Their endings, –mab, are shorthand for monoclonal antibodies, which are laboratory-made proteins that mimic the immune system’s defensive abilities, and their accelerated approval processes follow big news this month on another –mab: Biogen’s controversial aducanumab, brand name Aduhelm.

Aducanumab (Aduhelm) was approved on June 7 for the treatment of Alzheimer’s after receiving its own FDA breakthrough status designation, making it the first-ever FDA-approved drug designed to modify Alzheimer’s pathology. While its approval was deeply contested due to lack of efficacy data, many believed the move would benefit Alzheimer’s drug research and development at large — particularly drugs designed around the amyloid hypothesis that reducing this hallmark protein in the brain can effectively address the disease. With these two new FDA actions, it seems these benefits are already playing out.

(In February 2024, Biogen took Aduhelm off the market indefinitely.)

The FDA established its breakthrough therapy designation as a way to accelerate the development and review of drugs underway for serious or life-threatening illnesses.
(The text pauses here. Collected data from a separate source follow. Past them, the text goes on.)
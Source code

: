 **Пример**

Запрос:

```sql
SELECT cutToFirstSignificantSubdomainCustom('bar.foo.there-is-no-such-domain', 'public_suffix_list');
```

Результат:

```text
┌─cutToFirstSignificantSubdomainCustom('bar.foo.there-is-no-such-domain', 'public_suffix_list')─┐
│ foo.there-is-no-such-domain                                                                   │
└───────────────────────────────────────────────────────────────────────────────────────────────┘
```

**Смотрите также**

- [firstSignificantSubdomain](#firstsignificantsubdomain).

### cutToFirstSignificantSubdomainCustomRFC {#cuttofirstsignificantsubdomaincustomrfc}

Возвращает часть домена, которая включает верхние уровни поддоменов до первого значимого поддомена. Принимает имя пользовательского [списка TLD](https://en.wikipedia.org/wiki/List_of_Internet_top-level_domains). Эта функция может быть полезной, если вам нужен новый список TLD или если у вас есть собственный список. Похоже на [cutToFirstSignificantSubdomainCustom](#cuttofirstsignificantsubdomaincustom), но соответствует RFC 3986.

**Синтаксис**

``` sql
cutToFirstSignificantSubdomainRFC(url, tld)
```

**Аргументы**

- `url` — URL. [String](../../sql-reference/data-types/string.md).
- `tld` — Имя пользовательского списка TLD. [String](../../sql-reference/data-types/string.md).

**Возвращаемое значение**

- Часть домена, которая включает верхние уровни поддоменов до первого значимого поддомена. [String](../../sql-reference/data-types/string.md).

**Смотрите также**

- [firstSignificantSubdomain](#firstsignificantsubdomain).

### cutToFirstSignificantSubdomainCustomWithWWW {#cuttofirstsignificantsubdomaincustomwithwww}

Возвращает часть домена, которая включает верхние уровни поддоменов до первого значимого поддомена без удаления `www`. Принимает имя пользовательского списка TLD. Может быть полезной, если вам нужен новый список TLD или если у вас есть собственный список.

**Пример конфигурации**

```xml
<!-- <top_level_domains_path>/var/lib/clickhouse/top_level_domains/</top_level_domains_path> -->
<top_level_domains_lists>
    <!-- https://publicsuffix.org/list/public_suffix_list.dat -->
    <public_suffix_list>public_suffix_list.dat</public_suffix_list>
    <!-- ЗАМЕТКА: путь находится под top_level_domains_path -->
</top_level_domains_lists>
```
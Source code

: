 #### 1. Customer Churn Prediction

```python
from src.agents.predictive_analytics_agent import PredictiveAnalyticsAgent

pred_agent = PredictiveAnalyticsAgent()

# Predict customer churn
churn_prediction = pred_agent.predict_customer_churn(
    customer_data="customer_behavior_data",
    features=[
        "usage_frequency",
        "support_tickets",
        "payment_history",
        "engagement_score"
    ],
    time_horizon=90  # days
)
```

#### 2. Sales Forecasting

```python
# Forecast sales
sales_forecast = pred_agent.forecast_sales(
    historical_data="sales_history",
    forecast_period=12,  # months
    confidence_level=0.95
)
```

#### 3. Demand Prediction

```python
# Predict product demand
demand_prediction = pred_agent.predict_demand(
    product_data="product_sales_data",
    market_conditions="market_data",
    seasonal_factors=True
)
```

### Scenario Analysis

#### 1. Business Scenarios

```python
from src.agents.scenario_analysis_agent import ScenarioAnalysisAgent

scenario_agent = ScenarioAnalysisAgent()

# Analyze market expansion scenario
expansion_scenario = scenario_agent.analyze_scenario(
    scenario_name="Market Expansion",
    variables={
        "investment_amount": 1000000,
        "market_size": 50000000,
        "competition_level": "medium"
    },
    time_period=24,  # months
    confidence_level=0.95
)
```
Receiving this designation is not an indication that the drug will be ultimately be found to be safe and effective nor that the FDA will definitely approve the drug in question.

What’s next for Eli Lilly’s experimental Alzheimer’s drug donanemab?

Eli Lilly’s TRAILBLAZER-ALZ Phase 2 trial was a relatively small, randomized, placebo-controlled, double-blind study measuring the safety, tolerability and efficacy of donanemab in patients with early symptomatic Alzheimer’s.

Trial results announced in early 2021 indicated that donanemab slowed down cognitive decline by 32 percent compared to the placebo, meaning that people with symptomatic Alzheimer’s in the trial sustained the same level of cognitive skills after 18 months of donanemab treatment as the placebo group showed after 12 months.

The drug “has been shown to rapidly result in high levels of amyloid plaque clearance, as measured by amyloid imaging,” the company said in a January press release.

According to MarketWatch, Lilly issued a statement on Thursday that the company intends to submit a biologics license application for donanemab later this year, prompting analysts to share insights with the drug company’s investors. One analyst from Stifel Financial Corp., Paul Matteis, said in a note to investors that despite that the drug’s data is “less confusing” than its predecessor aducanumab, Lilly’s intention to seek approval in 2021 “is somewhat surprising to us from a timing perspective,” and that he is unsure as to whether the FDA will find the data adequate.

What’s next for Biogen and Eisai’s experimental Alzheimer’s drug lecanemab?

The FDA decided to speed up the agency’s evaluation process of Biogen and Eisai’s lecanemab after reviewing what it considered promising data from a Phase 2-B clinical trial. The trial tested lecanemab’s ability to reduce aggregations of beta-amyloid in the brain — like Aduhelm is designed to — and to reduce clinical decline among the trial’s 856 patients, who had early signs of Alzheimer’s including mild cognitive impairment and early amyloid pathology.

The trial results, presented at the 2021 Alzheimer’s Disease and Parkinson’s Disease Conference, indicate the drug did help clear beta-amyloid from the brain. The drug is now in Phase 3 trials, being tested across 1,795 patients with early Alzheimer’s.

What does this news mean for Aduhelm?

Critics of the FDA’s approval of Aduhelm say the drug’s human trials have failed to demonstrate that the drug is effective, and that its estimated cost of $56,000 per year is excessive — a burden to patients and to the Medicare system.

Should lecanemab and donanemab ultimately earn FDA approval, some analysts speculate that their availability could force a reduction in Aduhelm’s sky-high price tag.

UPDATE: 3 March 2024, 9:01 P.M. ET. In February 2024, Biogen took Aduhelm off the market, citing financial concerns. Although the drug did receive accelerated, conditional FDA approval for the treatment of early Alzheimer’s disease in 2021, it is no longer available to new patients. The company announced it would sunset trials in May 2024 and cease supplying the drug to current patients in November 2024.